You will notice in the upcoming months that Zion’s pastors will be starting to do more chanting during weekend services. In one way, this is a new practice in that we haven’t been chanting much during the Divine Service. In another way, this is just an extension of the chanting we’ve already been doing during Midweek services in Advent and Lent which have been well-received. But whenever we make a change at Zion, particularly in worship, we endeavor to communicate why we’re doing what we’re doing.
Chanting has a long and rich history in the Christian church.
A common misconception is that chanting originated with Roman Catholicism, but
chanting as we know it today has been in place since at least the time of
Gregory the Great (540-604 AD). In fact, chanting in various forms goes back
all the way to the time of the New Testament and even to worship in the
synagogues prior to that. In other words, chanting belongs to us as Lutherans
just as much as it does to Roman Catholics. It is our heritage as “catholic”
Christians who have received this tradition from our ancestors in the faith.
Furthermore, as Lutherans we don’t throw out salutary and beneficial practices simply because they are things the Roman Catholic Church (or any other church for that matter) practices. If we adopted that principle, our church would also stop saying the creed, reading from the Old Testament, Epistle, and Gospel, and even scrap the sermon, because these too are elements of worship we share in common with the Catholic Church.
But even if chanting isn’t “too Catholic,” why do we want to introduce it now? The move to include more chanting is an intentional one. We believe it will be beneficial for our congregation for three reasons.
- Chanting marks worship as holy.
We are bombarded by words every day of the week. From podcasts and YouTube advertisements, to casual conversation and business meetings, words are spoken to us constantly. Chanting marks the time of the Divine Service as special. The words we are hearing and chanting are not just ordinary words like we might use in a conversation over a cup of coffee. We are hearing and speaking the very words of God. Chanting helps draw us into that special time and place every Sunday morning (or Saturday night!) where heaven meets earth and our God speaks to us anew.
We believe it is beneficial for our worship to look completely different than anything else you will see or hear anywhere else. In Matthew 5, Jesus says that as His church we are the light of the world. No one puts a lamp under a basket, but on a lampstand, so that it might give light to the whole room. So also, through our proclamation of the Gospel, we point others to the light of Christ. One of the best ways we can accent the light of Christ is to demonstrate to the world that what Jesus offers us in worship is something totally unique by adorning the worship with beautiful song and chant that is unlike anything you hear in the entire world.
2. Chanting helps deliver the message.
Speaking is essential a monotonous action. We can vary tones and pacing to a degree, but it largely sounds the same unless we are very well-trained in the art of speech. On the other hand, chanting is easily varied in pitch and pacing. Chanting thus actually assists in communicating the message of God’s Word.

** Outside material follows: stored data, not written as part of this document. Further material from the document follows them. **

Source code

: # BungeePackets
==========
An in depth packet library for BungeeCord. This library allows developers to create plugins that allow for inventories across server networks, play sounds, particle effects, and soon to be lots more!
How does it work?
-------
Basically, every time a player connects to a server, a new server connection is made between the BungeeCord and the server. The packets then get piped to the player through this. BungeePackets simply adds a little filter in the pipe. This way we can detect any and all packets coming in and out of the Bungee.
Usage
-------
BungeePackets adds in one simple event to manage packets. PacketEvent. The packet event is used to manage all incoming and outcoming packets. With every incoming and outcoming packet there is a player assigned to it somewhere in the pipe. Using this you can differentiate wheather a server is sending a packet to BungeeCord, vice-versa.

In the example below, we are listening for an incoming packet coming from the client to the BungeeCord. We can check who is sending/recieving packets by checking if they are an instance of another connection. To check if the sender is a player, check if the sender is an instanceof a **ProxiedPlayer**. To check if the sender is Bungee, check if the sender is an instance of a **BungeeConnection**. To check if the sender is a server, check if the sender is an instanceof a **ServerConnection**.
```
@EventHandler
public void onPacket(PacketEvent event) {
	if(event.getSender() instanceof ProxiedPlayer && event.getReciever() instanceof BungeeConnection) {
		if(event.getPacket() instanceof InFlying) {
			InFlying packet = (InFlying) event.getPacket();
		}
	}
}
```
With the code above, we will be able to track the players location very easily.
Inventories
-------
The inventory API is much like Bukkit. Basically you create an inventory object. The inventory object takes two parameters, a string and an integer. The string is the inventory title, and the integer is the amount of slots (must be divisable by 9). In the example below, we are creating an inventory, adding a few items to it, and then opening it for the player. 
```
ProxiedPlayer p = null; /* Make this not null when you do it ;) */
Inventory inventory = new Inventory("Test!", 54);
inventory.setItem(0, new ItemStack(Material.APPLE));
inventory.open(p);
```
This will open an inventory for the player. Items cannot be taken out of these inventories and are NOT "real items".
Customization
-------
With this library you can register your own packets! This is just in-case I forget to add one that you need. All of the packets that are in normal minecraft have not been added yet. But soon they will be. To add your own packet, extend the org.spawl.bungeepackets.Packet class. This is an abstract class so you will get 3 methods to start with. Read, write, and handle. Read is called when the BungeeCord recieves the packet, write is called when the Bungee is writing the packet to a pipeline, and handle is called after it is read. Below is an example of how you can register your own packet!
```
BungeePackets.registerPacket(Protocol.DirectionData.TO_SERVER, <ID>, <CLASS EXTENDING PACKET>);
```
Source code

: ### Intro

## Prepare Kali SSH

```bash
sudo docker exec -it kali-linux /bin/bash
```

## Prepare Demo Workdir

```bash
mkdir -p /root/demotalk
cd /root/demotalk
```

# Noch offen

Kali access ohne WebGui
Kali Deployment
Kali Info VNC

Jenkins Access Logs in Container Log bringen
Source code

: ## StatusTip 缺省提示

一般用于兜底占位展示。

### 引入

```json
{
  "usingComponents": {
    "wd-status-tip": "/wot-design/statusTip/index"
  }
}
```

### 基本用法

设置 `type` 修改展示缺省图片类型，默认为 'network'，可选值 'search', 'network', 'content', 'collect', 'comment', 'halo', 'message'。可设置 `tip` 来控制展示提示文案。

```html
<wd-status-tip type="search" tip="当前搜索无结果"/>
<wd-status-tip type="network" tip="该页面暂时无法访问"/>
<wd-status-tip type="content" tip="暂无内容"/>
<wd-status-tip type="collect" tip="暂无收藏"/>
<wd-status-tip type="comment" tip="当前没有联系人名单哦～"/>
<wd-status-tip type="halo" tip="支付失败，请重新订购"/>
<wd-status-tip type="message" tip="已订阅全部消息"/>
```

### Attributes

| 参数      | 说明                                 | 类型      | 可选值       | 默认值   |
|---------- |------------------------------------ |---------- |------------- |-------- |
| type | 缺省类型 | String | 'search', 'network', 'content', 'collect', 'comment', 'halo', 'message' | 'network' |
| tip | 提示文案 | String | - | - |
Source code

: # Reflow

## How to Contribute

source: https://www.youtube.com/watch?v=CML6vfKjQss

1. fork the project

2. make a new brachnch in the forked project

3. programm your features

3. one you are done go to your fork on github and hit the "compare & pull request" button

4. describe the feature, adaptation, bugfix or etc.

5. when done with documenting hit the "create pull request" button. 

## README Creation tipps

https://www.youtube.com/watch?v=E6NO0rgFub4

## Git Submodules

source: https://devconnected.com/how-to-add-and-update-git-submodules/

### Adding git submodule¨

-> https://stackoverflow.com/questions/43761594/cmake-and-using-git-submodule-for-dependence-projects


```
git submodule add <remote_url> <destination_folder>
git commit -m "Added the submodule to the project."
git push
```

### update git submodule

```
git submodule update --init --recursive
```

Did you know that for centuries the Gospel reading was chanted by the pastor? That might sound a bit silly to us today, but Christians for many centuries found chanting helpful in communicating what was going on in the readings. The evangelist (the person who wrote the Gospel; think “narrator”) was chanted in a high tenor voice. When the reader got to the words of Jesus, this was chanted in a lower baritone voice. Thus, a helpful auditory clue was given that helped set Jesus’ words apart from the other words in the reading. This survives today in the chanting of the Words of Institution, where Jesus’ words, “Take, eat, this is my body” stand out from the rest of the text, helping us focus on the very words of Jesus in the institution of His holy supper.
3. Chanting teaches through repetition.
This is perhaps the most important benefit of chanting. Parts of the service that are virtually unknown to you now will become very familiar to you when chanted. When I first became a pastor, I struggled to remember the Words of Institution when I would bring communion to a shut-in or nursing home service. The only way I could remember them was to chant them silently in my head! I had unintentionally memorized them by hearing them chanted during my time at seminary.
This will aid our children who are working on learning the liturgy, but the benefit will extend to all of us as we will learn more of the liturgy so that we can take more of God’s Word with us to inwardly digest throughout the week.
None of this is to say that what we’ve been doing has been wrong or inappropriate in God’s house. But we believe that including more chanting will be beneficial to all of us as we seek to communicate the Gospel most clearly in our place and time. Nor does this mean that everything will be chanted from now on. Lent and Advent are times where there will be less chanting as is fitting to a penitential season. And chanted Gospel lessons are probably a bit too strange for a modern audience.
We look forward to continuing to hear and proclaim the Gospel with you, and singing praise to our Lord with songs and hymns and spiritual songs (Eph. 5:19), including chants!